Introduction

Employing VoIP services over an IP network can sometimes introduce unforeseen and non-intuitive behavior.  This can result in users experiencing strange-sounding phenomena that can interfere with the quality of the voice heard.  One of the most common and troublesome phenomena is called jitter and can be difficult to fix.

Understanding what jitter is and why it takes place is a good starting point to resolving such problems on your voice network.  In this article, I’ll explain in plain language what it is, why it takes place, and the methods used to minimize it on a network.

What is Jitter?

Jitter in general is defined as a deviation from the true periodicity of a presumably periodic signal.  In other, simpler terms, if you tap your pencil on the desk at a frequency of exactly once a second, then there is no jitter in that tapping.  If some taps occur too early or too late compared to the rest of the taps, then the tapping is not truly periodic but is displaying a level of jitter.  The greater the deviation from the expected time of each tap, the greater the jitter.

Jitter applied to VoIP

Jitter is an important concept for VoIP networks.  Because voice is continuous in nature, voice packets that are sent on a network must arrive at their destination (your VoIP endpoint) at a consistent and continuous rate, so they can be successfully reassembled and reproduced as a sound for you to hear.  

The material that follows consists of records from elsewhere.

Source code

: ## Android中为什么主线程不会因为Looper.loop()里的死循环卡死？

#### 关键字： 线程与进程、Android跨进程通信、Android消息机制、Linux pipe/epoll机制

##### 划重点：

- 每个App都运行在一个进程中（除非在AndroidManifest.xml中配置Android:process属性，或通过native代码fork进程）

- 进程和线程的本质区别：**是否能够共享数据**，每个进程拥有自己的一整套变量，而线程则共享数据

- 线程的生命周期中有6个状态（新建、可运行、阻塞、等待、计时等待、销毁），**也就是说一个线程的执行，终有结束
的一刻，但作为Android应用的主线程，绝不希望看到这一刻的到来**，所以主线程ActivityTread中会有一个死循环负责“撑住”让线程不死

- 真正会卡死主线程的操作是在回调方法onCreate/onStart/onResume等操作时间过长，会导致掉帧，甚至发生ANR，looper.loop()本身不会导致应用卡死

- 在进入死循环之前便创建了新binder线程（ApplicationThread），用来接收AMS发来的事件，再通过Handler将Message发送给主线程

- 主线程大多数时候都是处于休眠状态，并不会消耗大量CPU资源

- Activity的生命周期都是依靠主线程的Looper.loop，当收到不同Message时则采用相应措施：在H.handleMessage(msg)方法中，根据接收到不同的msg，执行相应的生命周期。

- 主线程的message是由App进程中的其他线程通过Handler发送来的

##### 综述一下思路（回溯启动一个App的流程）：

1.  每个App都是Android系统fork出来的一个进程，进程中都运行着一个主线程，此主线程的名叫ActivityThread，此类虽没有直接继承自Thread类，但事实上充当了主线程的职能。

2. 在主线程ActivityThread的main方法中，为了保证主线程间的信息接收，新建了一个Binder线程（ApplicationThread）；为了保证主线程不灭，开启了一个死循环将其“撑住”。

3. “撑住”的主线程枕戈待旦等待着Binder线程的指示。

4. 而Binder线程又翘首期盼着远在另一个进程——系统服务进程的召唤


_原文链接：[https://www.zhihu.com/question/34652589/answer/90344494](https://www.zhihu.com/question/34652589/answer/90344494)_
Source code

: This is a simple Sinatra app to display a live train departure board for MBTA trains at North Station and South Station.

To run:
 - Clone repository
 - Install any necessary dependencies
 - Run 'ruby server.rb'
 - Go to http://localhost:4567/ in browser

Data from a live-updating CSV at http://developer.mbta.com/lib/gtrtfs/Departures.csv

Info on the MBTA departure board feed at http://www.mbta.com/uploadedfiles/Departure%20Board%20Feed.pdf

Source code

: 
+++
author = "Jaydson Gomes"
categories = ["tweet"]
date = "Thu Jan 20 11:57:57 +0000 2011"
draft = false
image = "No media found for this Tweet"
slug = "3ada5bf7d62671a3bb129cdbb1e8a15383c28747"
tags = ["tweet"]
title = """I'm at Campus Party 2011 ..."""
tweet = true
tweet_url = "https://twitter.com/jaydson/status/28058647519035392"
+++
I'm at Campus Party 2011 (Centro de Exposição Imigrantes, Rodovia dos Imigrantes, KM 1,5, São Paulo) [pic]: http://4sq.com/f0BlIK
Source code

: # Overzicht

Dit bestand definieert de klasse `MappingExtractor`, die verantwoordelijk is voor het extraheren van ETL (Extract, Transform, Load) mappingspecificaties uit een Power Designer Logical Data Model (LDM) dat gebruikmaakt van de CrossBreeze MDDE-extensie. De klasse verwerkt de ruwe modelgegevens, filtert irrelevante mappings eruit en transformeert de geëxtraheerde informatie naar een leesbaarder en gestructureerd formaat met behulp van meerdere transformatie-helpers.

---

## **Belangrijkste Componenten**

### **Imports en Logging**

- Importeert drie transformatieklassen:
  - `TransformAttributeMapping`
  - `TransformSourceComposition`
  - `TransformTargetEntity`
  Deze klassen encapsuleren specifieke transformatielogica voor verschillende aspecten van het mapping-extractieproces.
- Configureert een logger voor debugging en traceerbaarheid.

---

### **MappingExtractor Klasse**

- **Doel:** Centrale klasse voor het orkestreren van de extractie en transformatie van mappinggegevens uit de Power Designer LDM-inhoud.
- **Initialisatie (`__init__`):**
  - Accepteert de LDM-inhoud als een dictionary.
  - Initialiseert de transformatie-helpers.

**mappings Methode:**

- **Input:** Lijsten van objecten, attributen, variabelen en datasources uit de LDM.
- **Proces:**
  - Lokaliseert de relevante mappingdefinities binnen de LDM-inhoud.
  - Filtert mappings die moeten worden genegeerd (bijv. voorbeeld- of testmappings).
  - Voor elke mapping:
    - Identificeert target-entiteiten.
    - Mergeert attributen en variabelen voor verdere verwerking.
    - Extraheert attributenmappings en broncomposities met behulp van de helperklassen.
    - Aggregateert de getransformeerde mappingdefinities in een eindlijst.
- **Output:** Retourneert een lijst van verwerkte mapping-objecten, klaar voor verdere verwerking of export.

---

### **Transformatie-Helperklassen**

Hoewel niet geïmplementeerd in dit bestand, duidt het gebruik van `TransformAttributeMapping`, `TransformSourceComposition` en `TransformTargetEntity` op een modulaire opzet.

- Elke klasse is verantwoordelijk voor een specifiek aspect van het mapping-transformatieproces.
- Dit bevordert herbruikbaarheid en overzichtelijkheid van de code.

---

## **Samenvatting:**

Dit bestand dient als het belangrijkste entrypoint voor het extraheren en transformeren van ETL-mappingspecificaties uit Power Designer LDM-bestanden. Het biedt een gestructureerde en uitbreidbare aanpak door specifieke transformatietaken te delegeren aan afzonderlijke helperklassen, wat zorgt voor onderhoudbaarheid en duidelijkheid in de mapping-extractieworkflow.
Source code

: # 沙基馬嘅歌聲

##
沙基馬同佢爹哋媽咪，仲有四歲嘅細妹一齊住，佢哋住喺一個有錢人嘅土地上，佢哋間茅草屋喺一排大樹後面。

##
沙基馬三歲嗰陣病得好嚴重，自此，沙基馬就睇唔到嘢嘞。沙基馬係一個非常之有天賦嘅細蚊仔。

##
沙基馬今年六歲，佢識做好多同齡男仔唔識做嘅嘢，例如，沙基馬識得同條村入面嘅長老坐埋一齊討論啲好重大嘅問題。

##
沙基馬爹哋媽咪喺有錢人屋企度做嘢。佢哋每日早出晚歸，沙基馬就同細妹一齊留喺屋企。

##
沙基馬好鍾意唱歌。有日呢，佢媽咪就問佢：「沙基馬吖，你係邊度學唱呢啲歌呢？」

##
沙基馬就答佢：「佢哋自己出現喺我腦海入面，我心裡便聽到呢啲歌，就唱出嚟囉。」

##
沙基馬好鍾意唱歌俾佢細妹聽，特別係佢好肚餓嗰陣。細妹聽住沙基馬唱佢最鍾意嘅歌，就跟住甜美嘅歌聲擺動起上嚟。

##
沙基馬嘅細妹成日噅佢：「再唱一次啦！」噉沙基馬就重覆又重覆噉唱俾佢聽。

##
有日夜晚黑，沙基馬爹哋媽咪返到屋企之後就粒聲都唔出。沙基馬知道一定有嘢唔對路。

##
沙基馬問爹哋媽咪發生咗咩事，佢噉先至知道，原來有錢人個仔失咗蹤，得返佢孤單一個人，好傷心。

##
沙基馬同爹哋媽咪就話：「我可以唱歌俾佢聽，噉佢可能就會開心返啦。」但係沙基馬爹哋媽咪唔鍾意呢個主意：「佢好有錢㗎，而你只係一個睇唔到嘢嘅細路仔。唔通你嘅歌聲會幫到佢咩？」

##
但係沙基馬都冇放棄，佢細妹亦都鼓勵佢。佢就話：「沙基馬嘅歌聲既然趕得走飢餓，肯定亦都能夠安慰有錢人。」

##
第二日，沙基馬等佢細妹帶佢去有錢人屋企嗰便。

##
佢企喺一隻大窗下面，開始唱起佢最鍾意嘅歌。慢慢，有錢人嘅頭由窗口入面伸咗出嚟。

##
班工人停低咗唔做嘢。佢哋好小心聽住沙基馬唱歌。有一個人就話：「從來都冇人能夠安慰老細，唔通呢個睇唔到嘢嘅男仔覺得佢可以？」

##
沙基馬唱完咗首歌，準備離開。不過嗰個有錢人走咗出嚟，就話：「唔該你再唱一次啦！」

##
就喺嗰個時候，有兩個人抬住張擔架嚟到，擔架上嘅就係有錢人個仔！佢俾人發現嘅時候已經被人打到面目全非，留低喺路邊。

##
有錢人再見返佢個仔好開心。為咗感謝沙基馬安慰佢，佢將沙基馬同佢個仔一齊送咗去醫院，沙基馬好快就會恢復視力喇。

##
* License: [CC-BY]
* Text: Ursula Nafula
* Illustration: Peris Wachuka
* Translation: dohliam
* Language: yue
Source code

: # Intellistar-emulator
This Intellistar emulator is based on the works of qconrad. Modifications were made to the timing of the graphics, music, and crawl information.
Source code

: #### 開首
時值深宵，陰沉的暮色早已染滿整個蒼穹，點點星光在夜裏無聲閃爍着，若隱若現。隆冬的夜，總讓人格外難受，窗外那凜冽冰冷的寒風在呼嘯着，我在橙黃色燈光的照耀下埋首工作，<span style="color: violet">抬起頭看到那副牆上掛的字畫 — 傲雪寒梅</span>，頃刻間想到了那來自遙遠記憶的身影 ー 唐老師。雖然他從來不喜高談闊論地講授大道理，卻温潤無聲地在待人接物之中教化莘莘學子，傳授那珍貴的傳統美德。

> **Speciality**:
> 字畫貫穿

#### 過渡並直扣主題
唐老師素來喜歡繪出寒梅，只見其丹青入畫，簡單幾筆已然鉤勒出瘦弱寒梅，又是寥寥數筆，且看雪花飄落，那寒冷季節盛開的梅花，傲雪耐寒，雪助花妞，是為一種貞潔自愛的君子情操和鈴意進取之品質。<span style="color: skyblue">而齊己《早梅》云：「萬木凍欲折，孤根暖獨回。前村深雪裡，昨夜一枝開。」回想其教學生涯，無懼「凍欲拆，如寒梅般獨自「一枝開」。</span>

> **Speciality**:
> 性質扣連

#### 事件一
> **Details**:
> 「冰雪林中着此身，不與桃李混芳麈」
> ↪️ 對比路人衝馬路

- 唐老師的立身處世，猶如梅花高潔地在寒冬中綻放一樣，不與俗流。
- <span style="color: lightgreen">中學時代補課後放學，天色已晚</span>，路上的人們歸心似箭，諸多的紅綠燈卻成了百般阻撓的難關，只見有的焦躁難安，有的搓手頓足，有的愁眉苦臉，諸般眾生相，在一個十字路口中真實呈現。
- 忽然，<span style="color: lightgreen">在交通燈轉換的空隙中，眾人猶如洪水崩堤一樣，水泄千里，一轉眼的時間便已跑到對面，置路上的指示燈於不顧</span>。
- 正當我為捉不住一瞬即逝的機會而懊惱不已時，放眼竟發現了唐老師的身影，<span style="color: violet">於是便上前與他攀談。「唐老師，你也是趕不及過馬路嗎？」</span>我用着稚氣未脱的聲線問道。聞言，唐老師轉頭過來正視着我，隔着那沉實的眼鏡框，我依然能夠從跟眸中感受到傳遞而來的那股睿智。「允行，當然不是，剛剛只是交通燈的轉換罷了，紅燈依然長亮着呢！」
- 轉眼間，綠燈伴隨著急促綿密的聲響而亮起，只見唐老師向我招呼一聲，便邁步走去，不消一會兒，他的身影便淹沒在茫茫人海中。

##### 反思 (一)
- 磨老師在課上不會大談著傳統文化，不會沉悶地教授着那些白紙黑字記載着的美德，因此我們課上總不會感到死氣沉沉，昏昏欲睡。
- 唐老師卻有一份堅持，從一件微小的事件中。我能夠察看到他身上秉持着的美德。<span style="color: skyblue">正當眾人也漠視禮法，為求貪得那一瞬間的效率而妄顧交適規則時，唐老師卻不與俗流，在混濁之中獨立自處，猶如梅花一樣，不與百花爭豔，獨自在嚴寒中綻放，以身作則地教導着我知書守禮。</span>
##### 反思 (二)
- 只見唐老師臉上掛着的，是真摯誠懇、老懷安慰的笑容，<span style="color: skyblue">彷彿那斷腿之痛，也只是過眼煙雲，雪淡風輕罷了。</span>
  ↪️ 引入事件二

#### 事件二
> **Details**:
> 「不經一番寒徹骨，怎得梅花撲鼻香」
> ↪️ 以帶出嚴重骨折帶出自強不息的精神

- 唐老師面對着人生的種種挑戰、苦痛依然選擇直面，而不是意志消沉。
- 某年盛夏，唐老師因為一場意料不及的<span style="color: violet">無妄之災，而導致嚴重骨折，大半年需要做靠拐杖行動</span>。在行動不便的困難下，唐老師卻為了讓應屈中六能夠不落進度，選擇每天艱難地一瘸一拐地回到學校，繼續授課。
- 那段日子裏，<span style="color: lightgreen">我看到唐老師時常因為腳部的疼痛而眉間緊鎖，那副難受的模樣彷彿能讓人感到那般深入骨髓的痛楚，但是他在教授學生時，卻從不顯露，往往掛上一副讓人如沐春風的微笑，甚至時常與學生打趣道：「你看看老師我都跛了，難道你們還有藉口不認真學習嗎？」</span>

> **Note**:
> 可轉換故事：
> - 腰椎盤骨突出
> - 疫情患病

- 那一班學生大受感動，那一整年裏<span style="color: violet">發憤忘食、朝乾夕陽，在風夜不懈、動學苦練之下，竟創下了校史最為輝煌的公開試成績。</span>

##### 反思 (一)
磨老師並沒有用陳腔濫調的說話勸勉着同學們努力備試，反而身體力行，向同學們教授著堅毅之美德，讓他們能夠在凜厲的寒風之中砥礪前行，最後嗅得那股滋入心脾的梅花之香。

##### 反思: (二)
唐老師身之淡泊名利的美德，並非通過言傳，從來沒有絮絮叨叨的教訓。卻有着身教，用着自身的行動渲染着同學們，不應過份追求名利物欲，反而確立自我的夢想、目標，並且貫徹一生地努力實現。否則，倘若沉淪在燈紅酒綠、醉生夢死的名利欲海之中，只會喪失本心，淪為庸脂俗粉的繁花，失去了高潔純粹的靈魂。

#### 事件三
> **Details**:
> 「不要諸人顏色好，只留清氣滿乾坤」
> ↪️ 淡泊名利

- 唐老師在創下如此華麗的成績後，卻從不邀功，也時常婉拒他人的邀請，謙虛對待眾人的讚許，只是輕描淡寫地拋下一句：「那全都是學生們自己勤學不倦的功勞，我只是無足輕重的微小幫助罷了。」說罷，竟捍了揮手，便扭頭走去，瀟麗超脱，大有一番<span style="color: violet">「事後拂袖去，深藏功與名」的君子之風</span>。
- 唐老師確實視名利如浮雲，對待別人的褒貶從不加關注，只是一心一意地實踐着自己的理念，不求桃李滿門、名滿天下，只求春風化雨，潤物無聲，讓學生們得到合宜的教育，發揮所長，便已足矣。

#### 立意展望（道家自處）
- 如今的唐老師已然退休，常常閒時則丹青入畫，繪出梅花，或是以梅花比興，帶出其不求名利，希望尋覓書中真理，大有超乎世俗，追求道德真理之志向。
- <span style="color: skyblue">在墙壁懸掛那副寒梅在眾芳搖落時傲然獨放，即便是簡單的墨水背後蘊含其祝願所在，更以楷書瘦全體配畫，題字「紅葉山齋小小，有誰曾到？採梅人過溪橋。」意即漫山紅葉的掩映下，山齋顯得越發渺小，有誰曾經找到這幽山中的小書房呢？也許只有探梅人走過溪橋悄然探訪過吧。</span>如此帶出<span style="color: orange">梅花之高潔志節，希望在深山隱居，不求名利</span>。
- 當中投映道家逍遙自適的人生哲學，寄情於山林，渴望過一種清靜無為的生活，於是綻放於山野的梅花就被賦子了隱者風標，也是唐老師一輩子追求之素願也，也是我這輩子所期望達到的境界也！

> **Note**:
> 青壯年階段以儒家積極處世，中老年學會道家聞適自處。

Jitter in the context of VoIP occurs when voice packets arrive at the destination device in a non-consistent and untimely manner.  IP networks by their very nature, introduce some level of jitter in the rate of arrival of voice packets, and of any IP packets for that matter.  This is due to network congestion, latency, and other phenomena that can cause poor voice quality.  This can result in a distorted sounding voice, or even gaps of silence in the voice.  

Why does Jitter occur?

Depending upon the configuration, voice packets are sent from a VoIP endpoint at a constant rate.  For example, when using the G.711 voice codec, a voice packet is sent every 20 milliseconds (ms) with zero jitter at the outset.  Each packet is then individually routed through the network to reach its destination.  This means that each packet will experience a slightly different journey.  Continuously changing traffic patterns can cause one packet to be delayed due to congestion.  Dynamic routing may cause packets to take different paths to reach their destination.  A network failure may cause redundant links to kick in, a process that may cause several tens of voice packets to be lost completely.

The result is that packets arrive at the destination not with the original perfect periodicity of arrival at every 20 ms, but with some level of jitter, simply due to the very nature of an IP packet network. 

What does Jitter look like?

The following diagram illustrates and compares voice communication between an IP phone and a laptop with VoIP software, with and without jitter:

Theoretically, without jitter, each voice packet arrives with the interval between arrivals remaining constant at a value of X.  In a more realistic scenario, when jitter exists, this interval between packet arrivals is variable, where X ≠ Y ≠ Z.

How is Jitter measured?

Jitter is also known by its more descriptive title of packet delay variation.  From this title, one can understand that the level of jitter can be quantified using units of time and is defined as the difference between the expected arrival of a packet and its actual arrival.  Jitter can be evaluated for each individual packet, but such a measurement is not helpful.  More useful measurements include average jitter and maximum jitter over the course of a voice conversation.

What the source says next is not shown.